Designed with the IT manager in mind, Leonovus Vault uses patented algorithms to analyze, classify, encrypt, shred and spread data across a network of on-premises, hybrid or multi-cloud storage nodes – allowing for the most secure yet internally accessible form of object-based data storage across the entire solution. The advanced geo-distributed architecture minimizes latency, optimizes geo-availability, reduces remote backup costs and meets data sovereignty requirements. With its software and hardware agnostic design, Vault provides petabyte scalability. It allows the enterprise to use its existing idle storage resources, extend the useable lifespan of depreciated resources and improve the enterprise’s overall ROI.
Leonovus Smart Filer is an information lifecycle management (ILM) solution that analyzes existing file storage and extends its capacity automatically and transparently. According to customer-defined policies, infrequently accessed files are automatically removed from high-cost, high-performance primary storage, and placed in secondary or cloud storage, without any changes to how users and applications access them.
Neither TSX Venture Exchange nor its Regulation Services Provider (as that term is defined in policies of the TSX Venture Exchange) accept responsibility for the adequacy or accuracy of this release.

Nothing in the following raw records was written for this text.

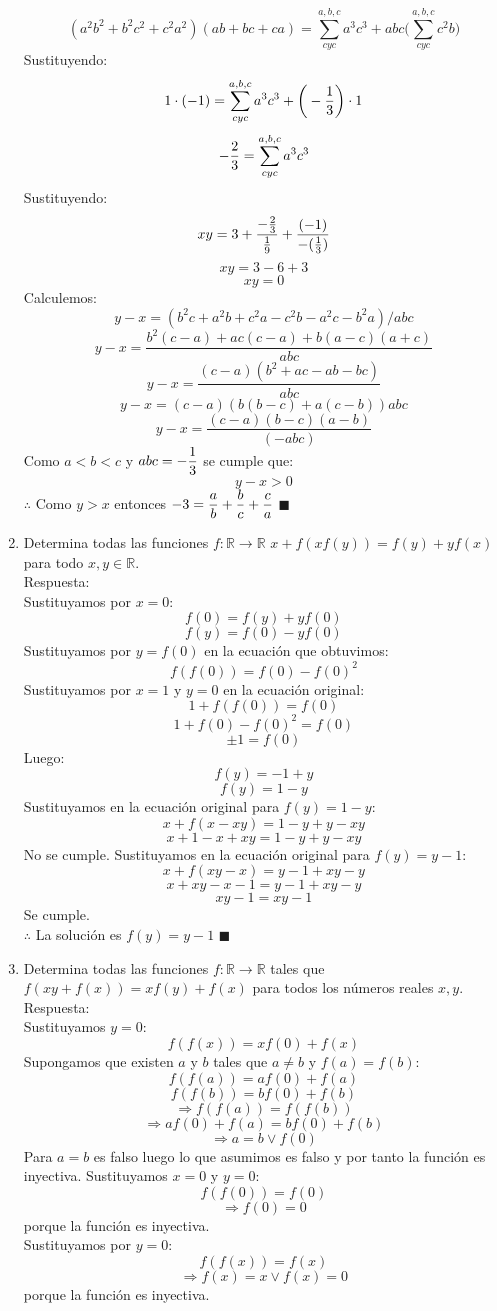 \documentclass{book}
\newcommand{\R}{\mathbb{R}} \newcommand{\N}{\mathbb{N}}
\begin{document}
\begin{enumerate}
$$(a^2 b^2+b^2 c^2+c^2 a^2 )(ab+bc+ca)=\sum_{cyc}^{a,b,c}a^3 c^3+abc\bigg(\sum_{cyc}^{a,b,c}c^2  b \bigg)$$
Sustituyendo:
$$1\cdot(-1)=\sum_{cyc}^{a,b,c}a^3 c^3 +\bigg(-{1\over 3}\bigg)\cdot 1$$
$$-{2\over 3}=\sum_{cyc}^{a,b,c}a^3 c^3$$
Sustituyendo:
$$xy=3+\frac{-{2\over 3}}{{1\over 9}}+{(-1)\over-({1\over 3})}$$
$$xy=3-6+3$$
$$xy=0$$
 Calculemos:
$$y-x=(b^2 c+a^2 b+c^2 a-c^2 b-a^2 c-b^2 a)/abc$$
$$y-x=\frac{b^2 (c-a)+ac(c-a)+b(a-c)(a+c)}{abc}$$
$$y-x=\frac{(c-a)(b^2+ac-ab-bc)}{abc}$$
$$y-x={(c-a)(b(b-c)+a(c-b))}{abc}$$
$$y-x=\frac{(c-a)(b-c)(a-b)}{(-abc)}$$
Como $a<b<c$ y  $\displaystyle{abc=-{1\over 3}}$ se cumple que:
$$y-x>0$$
$\therefore$ Como $y>x$ entonces $\displaystyle{-3={a\over b}+{b\over c}+{c\over a}}$ $\blacksquare$\\
				\item Determina todas las funciones $f:\R\rightarrow\R$ $x + f(xf(y))=f(y) + yf(x)$ para todo $x,y\in\R$.\\
				Respuesta:\\
				Sustituyamos por $x=0$:
 $$f(0) = f(y)+ yf(0)$$
$$f(y)=f(0)- yf(0)$$
Sustituyamos por $y=f(0)$ en la ecuación que obtuvimos:
$$f(f(0))=f(0)-{f(0)}^2$$
Sustituyamos por $x=1$ y $y=0$ en la ecuación original:
$$1+ f(f(0)) = f(0)$$
$$1+ f(0)-{f(0)}^2= f(0)$$
$$\pm 1= f(0)$$
Luego:
$$f(y)=-1+ y$$
$$f(y)=1- y$$
Sustituyamos en la ecuación original para $f(y)=1- y$:
$$x+ f(x-xy)= 1-y+y-xy$$
$$x+1-x+xy= 1-y+y-xy$$
No se cumple.
Sustituyamos en la ecuación original para $f(y)=y- 1$:
$$x+ f(xy-x)= y-1+xy-y$$
$$x+xy-x-1= y-1+xy-y$$
$$xy-1=xy-1$$
Se cumple.\\
$\therefore$ La solución es $f(y)=y-1 $ $\blacksquare$\\
				\item Determina todas las funciones $f:\R\rightarrow\R$ tales que $f(xy + f(x)) = xf(y) + f(x)$ para todos los números reales $x,y$.\\
				Respuesta:\\
				Sustituyamos $y=0$:
$$f( f(x)) = xf(0)+ f(x)$$
Supongamos que existen $a$ y $b$ tales que $a\neq b$ y $f(a)=f(b)$:
$$f( f(a)) = af(0)+ f(a)$$
$$f( f(b)) = bf(0)+ f(b)$$
$$\Rightarrow f( f(a))=f( f(b))$$
$$\Rightarrow af(0)+ f(a)=bf(0)+ f(b)$$
$$\Rightarrow a=b \vee f(0)$$
Para $a=b$ es falso luego lo que asumimos es falso y por tanto la función es inyectiva.
Sustituyamos $x=0$ y $y=0$:
$$f( f(0)) = f(0)$$
$$\Rightarrow f(0)=0$$
porque la función es inyectiva.\\
Sustituyamos por $y=0$:
$$f( f(x))= f(x)$$
$$\Rightarrow f(x)=x \vee f(x)=0$$
porque la función es inyectiva.\\

\end{enumerate}
\end{document}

This news release contains “forward-looking statements”. Forward-looking statements can be identified by words such as: “anticipate,” “intend,” “plan,” “goal,” “seek,” “believe,” “project,” “estimate,” “expect,” “strategy,” “future,” “likely,” “may,” “should,” “will” and similar references to future periods. Examples of forward-looking statements include, among others, statements we make regarding the anticipated closing of the acquisition of PureColo or concurrent financing, potential benefits to adding colocation business, potential growth for the market for colocation.
Forward-looking statements are neither historical facts nor assurances of future performance. Instead, they are based only on our current beliefs, expectations and assumptions regarding the future of our business, future plans and strategies, projections, anticipated events and trends, the economy and other future conditions. Because forward-looking statements relate to the future, they are subject to inherent uncertainties, risks and changes in circumstances that are difficult to predict and many of which are outside of our control. There can be no assurance that the Proposed Transaction will be completed as proposed or at all. Our actual results and financial condition may differ materially from those indicated in the forward-looking statements. Therefore, you should not rely on any of these forward-looking statements.
Any forward-looking statement made by us in this news release is based only on information currently available to us and speaks only as of the date on which it is made. Except as required by applicable securities laws, we undertake no obligation to update any forward-looking statement publicly, whether written or oral, that may be made from time to time, whether as a result of new information, future developments or otherwise.